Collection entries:
┄┄┄┄┄┄┄┄┄┄

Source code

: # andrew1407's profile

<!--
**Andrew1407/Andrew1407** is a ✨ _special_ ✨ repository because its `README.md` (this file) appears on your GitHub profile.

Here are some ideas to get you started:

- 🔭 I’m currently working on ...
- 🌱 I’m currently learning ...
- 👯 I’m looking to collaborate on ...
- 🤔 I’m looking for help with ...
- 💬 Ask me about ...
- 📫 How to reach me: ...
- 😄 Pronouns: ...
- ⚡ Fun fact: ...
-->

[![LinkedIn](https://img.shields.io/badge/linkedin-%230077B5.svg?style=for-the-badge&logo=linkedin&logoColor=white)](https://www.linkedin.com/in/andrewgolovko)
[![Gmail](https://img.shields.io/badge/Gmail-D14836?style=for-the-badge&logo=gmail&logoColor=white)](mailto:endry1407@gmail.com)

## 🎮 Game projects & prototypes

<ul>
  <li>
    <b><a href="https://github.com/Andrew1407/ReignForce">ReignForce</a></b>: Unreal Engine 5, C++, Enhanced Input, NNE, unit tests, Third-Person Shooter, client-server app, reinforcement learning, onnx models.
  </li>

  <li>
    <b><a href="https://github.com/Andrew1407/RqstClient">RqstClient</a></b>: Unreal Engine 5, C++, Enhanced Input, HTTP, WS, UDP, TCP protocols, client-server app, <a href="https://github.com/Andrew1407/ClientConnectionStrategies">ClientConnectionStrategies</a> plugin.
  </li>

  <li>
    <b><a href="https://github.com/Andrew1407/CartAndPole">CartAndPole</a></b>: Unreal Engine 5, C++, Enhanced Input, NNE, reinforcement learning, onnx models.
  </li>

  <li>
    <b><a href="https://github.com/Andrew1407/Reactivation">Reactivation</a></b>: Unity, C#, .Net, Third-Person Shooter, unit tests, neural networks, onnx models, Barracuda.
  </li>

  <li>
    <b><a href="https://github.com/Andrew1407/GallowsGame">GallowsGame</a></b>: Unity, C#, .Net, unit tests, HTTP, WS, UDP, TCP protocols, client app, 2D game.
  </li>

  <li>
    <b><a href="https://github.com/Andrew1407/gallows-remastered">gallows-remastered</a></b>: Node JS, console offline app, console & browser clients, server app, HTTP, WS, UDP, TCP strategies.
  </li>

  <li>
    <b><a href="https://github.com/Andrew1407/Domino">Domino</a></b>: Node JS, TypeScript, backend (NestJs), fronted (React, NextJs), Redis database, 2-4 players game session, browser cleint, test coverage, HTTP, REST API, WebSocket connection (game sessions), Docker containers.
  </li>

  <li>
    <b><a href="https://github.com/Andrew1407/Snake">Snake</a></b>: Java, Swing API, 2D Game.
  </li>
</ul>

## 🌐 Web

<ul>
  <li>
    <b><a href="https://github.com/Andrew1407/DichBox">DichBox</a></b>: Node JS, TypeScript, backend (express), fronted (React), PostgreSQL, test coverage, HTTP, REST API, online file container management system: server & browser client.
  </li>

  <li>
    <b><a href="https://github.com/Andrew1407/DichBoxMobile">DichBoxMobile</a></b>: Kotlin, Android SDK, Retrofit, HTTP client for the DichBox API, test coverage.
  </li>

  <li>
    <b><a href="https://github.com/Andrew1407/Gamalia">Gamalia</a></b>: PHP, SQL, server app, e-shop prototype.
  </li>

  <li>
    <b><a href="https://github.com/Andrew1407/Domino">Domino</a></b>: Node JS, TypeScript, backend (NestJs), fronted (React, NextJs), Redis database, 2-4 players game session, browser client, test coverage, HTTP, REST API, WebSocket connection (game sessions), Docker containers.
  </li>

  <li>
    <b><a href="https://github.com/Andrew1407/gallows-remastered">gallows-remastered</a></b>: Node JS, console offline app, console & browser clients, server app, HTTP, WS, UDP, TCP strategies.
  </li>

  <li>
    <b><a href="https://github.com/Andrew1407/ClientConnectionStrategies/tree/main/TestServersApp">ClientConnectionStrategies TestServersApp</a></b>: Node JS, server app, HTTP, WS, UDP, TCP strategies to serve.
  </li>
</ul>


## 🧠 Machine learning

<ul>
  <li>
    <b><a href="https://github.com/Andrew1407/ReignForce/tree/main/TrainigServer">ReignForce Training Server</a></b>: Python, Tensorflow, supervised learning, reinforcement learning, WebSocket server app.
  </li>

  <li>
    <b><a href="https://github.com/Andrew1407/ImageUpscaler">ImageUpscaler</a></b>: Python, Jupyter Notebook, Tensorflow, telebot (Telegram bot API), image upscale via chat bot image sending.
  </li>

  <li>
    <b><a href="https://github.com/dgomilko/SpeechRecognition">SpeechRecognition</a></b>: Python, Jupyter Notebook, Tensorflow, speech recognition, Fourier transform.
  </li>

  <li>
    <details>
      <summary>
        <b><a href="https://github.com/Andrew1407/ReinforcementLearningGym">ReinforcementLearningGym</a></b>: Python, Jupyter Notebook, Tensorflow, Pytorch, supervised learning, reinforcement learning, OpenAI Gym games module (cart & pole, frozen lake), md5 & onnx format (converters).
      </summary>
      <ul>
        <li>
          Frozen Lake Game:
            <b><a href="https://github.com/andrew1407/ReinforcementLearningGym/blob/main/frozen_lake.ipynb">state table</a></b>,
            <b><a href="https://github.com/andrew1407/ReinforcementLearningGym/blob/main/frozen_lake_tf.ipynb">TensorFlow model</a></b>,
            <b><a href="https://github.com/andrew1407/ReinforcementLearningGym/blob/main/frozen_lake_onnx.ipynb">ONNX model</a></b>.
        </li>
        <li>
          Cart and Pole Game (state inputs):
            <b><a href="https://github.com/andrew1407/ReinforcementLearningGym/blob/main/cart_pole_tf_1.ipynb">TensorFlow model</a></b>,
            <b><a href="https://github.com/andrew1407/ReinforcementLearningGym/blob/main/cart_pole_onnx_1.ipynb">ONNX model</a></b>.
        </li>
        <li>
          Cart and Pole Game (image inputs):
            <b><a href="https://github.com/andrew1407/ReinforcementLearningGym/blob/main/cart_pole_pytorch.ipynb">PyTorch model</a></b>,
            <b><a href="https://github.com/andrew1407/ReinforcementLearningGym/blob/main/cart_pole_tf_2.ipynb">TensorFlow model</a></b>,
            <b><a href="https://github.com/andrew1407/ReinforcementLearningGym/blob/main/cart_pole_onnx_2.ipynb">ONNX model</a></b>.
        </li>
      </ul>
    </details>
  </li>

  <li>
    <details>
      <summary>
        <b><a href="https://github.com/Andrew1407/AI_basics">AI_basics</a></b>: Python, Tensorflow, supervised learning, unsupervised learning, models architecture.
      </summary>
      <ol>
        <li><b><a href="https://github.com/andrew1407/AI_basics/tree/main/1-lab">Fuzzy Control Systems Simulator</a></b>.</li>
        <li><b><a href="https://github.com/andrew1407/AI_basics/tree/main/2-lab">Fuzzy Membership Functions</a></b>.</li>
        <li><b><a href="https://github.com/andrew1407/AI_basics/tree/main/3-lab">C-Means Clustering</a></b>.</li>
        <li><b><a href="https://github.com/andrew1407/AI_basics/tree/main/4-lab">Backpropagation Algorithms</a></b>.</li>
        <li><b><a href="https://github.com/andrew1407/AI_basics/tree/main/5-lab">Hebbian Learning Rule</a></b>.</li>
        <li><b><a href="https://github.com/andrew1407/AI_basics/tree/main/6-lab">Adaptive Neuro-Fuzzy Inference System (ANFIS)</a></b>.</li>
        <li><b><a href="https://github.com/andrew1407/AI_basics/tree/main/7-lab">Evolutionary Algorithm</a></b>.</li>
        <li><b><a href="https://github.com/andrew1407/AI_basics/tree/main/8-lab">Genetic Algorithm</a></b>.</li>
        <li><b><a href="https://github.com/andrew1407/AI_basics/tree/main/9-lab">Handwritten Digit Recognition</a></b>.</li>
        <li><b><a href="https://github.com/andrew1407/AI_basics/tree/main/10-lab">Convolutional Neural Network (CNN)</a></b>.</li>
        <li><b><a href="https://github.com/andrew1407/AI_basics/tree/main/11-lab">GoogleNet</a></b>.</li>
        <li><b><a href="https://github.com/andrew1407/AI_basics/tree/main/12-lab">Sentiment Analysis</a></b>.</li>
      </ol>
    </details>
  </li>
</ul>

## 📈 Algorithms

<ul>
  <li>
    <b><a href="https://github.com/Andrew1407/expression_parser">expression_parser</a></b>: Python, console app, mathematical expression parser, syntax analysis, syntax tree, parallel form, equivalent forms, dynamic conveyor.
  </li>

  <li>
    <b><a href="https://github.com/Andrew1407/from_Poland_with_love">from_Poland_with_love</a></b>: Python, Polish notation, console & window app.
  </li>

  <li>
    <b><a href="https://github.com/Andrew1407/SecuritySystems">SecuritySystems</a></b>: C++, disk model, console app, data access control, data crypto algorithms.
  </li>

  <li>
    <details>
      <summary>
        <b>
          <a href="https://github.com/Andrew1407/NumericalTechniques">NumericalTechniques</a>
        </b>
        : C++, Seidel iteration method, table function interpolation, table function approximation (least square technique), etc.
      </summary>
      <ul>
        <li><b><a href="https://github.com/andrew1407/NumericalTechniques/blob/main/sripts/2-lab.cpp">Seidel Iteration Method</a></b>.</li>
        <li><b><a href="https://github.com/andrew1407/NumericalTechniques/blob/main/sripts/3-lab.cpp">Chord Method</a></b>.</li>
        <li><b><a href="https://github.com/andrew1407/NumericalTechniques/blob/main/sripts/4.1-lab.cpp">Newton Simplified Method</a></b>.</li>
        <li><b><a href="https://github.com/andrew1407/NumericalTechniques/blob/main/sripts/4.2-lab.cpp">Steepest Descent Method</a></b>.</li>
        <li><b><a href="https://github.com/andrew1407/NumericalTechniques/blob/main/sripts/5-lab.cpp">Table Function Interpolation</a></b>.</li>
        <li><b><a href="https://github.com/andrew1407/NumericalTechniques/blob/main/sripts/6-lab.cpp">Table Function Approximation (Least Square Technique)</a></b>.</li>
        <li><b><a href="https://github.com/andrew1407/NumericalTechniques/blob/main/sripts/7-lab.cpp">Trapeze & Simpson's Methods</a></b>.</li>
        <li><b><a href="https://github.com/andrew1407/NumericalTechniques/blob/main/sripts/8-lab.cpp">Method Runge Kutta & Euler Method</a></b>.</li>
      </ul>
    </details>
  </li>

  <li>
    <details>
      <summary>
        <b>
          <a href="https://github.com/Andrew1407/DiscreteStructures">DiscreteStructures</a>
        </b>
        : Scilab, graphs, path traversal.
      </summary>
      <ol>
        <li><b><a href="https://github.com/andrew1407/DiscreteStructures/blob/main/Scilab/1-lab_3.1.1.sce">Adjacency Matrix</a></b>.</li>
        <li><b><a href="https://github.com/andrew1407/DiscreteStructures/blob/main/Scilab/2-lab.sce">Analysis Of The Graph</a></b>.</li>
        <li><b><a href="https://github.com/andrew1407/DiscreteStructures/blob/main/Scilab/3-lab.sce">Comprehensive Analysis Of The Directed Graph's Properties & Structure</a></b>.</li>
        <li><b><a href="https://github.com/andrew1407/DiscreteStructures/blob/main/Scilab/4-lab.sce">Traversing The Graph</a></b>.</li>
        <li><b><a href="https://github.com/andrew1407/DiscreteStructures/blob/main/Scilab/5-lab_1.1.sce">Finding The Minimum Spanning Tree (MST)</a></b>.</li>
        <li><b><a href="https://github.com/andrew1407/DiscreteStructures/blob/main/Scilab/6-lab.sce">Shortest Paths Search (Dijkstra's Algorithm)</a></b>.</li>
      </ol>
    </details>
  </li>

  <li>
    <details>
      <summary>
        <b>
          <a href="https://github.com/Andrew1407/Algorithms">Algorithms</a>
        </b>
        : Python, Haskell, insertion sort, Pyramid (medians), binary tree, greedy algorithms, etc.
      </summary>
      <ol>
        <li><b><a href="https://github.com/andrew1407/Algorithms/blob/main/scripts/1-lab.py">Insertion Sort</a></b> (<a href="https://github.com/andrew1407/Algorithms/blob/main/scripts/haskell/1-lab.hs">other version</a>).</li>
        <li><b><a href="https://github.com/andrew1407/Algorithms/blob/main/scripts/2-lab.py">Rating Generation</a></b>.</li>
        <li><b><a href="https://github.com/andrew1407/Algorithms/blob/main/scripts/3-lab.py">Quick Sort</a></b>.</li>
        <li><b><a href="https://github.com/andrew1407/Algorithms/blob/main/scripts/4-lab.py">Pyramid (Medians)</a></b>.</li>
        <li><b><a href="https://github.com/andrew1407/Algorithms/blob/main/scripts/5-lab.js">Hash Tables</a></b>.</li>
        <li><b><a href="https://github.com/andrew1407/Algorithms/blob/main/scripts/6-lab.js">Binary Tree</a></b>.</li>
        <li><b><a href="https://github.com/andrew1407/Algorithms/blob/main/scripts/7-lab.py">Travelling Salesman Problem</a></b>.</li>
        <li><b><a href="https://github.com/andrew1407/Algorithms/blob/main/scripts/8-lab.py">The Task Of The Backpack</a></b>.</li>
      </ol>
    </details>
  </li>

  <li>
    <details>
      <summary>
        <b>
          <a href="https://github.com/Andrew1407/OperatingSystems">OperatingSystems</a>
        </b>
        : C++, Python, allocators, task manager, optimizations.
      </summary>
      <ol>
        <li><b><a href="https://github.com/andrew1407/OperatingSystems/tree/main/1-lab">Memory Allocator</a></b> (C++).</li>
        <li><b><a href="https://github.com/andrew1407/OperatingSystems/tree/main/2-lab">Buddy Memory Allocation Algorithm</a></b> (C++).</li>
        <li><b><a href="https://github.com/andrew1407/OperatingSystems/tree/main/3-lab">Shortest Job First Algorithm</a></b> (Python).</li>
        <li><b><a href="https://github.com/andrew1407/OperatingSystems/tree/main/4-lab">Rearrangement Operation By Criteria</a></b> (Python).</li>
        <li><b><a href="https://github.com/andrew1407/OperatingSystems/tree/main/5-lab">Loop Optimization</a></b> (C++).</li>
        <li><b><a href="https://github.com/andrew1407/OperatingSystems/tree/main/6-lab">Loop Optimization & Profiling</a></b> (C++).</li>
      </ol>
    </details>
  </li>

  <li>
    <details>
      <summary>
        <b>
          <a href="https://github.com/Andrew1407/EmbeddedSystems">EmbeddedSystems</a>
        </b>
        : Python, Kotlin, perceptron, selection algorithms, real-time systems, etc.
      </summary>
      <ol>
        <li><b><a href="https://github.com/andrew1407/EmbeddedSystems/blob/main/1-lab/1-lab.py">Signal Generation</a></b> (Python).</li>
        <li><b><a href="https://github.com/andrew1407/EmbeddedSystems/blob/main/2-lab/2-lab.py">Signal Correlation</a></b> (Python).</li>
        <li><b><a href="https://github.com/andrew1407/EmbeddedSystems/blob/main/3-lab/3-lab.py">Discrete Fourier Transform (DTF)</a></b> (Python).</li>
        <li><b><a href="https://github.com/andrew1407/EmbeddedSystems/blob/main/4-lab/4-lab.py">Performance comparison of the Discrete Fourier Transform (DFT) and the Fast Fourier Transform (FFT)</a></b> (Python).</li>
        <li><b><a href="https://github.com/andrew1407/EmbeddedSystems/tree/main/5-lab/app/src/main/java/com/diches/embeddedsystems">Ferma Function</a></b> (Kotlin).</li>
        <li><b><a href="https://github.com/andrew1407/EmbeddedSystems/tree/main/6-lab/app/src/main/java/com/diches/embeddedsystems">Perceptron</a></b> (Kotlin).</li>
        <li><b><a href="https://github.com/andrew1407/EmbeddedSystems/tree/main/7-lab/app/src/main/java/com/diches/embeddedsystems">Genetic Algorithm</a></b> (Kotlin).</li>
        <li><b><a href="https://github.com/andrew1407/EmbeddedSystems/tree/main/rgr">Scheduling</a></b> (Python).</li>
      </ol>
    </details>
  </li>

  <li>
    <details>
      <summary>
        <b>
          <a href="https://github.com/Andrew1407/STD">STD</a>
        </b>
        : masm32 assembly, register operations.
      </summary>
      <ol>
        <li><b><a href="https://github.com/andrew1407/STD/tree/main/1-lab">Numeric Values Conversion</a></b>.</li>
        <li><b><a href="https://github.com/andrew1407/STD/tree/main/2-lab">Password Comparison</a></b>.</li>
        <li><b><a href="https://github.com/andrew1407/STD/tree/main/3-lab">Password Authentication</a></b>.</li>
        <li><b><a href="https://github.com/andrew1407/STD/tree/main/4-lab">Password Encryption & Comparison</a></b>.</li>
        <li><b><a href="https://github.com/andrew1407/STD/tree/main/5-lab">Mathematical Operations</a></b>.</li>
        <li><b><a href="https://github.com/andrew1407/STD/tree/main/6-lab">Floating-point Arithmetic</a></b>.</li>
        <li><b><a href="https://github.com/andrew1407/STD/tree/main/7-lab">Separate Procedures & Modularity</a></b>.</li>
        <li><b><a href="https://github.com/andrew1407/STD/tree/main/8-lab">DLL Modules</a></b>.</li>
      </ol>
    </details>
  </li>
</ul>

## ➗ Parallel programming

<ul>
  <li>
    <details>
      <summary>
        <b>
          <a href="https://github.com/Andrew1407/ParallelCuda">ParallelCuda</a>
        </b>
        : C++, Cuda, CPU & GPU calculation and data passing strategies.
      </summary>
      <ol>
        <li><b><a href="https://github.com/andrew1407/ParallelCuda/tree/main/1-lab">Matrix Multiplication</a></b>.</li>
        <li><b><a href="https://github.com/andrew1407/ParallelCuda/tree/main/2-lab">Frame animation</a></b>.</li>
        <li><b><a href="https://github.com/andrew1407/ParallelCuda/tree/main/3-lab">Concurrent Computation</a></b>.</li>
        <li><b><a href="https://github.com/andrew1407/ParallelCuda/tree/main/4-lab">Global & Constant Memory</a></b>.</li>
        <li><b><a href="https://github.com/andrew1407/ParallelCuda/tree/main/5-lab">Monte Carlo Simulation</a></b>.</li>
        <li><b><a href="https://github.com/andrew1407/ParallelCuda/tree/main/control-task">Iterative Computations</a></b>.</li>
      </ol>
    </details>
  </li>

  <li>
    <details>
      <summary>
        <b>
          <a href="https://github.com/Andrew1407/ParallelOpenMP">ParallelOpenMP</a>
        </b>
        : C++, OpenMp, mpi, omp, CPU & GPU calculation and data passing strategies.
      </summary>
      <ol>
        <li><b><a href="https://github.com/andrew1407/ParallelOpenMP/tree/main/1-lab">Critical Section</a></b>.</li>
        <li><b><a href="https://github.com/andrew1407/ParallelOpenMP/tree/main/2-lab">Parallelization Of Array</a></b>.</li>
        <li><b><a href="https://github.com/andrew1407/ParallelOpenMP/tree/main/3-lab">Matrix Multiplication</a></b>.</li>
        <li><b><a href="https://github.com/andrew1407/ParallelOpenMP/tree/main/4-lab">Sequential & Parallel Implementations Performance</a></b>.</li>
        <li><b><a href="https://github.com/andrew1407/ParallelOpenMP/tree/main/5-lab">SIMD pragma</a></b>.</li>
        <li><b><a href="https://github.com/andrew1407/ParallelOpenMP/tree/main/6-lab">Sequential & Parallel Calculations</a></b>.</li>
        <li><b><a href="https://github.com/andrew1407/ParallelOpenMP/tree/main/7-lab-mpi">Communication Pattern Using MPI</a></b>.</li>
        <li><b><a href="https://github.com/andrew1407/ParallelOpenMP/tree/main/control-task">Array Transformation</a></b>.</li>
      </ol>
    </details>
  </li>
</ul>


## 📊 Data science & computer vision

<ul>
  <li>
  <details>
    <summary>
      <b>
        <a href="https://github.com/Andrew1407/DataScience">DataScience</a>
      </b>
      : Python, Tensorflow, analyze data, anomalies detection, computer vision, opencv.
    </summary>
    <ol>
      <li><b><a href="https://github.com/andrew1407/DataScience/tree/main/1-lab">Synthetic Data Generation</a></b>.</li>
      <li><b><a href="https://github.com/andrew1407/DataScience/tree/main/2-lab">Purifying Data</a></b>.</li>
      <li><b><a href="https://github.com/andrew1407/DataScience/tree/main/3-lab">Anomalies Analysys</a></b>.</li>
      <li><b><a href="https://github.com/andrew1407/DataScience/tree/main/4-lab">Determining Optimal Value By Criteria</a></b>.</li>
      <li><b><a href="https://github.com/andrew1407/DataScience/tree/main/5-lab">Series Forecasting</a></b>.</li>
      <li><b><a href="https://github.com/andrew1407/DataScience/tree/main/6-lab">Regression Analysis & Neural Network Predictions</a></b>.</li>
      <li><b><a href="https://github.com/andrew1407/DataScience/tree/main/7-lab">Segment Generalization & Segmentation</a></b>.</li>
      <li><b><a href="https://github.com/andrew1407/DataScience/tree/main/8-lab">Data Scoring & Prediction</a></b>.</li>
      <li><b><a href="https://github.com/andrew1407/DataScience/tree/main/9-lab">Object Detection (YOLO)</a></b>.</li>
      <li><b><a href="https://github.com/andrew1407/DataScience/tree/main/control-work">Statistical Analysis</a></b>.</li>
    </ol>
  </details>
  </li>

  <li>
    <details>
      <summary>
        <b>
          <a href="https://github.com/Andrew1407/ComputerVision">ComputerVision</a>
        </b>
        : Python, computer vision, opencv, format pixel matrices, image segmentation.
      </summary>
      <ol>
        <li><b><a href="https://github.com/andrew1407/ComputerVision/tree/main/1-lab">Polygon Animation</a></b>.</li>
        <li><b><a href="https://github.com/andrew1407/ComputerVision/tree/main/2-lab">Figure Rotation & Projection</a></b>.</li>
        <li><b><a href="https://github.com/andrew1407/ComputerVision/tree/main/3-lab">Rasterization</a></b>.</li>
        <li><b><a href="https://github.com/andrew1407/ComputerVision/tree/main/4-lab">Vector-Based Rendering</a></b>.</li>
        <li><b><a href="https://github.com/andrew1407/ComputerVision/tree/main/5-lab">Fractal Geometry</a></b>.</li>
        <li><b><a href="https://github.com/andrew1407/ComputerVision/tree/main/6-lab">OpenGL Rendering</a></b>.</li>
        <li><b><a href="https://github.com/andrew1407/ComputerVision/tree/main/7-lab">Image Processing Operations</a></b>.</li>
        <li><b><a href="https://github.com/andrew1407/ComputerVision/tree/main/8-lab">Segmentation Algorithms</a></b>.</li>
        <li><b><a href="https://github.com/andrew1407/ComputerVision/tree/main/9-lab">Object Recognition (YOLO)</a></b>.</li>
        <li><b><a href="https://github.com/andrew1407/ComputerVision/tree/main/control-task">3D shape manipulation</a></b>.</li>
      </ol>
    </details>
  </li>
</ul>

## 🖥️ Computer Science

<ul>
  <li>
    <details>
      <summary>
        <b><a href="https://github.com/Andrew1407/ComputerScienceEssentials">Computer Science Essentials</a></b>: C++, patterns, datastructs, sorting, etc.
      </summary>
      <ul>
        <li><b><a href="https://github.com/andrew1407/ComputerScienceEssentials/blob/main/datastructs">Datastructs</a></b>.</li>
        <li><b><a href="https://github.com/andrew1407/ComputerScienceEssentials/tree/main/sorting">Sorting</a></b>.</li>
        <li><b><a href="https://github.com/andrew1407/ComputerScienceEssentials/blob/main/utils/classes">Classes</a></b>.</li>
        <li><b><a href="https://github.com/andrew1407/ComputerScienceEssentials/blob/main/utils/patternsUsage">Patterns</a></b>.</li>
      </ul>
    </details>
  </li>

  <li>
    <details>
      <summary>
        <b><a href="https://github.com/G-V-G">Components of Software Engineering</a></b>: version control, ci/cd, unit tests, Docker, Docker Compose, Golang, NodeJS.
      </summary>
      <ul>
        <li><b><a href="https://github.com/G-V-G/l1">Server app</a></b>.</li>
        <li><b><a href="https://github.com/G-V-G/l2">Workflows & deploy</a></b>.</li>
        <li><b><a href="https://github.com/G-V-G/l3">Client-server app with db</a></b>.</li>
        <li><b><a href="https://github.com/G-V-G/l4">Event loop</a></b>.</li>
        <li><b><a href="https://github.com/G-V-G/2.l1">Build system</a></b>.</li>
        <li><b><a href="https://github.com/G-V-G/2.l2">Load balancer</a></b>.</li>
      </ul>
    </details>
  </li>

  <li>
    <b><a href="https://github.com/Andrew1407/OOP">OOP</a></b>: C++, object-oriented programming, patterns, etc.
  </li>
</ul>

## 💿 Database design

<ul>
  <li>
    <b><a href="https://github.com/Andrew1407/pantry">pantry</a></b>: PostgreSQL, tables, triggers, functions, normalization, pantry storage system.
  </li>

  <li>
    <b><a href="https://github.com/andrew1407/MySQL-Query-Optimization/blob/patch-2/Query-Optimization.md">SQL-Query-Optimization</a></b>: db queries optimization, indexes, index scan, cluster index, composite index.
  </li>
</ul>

┄┄┄┄┄┄┄┄┄┄

Copy out, in full, each line above that has the word "Array" in it.

        <li><b><a href="https://github.com/andrew1407/ParallelOpenMP/tree/main/2-lab">Parallelization Of Array</a></b>.</li>
        <li><b><a href="https://github.com/andrew1407/ParallelOpenMP/tree/main/control-task">Array Transformation</a></b>.</li>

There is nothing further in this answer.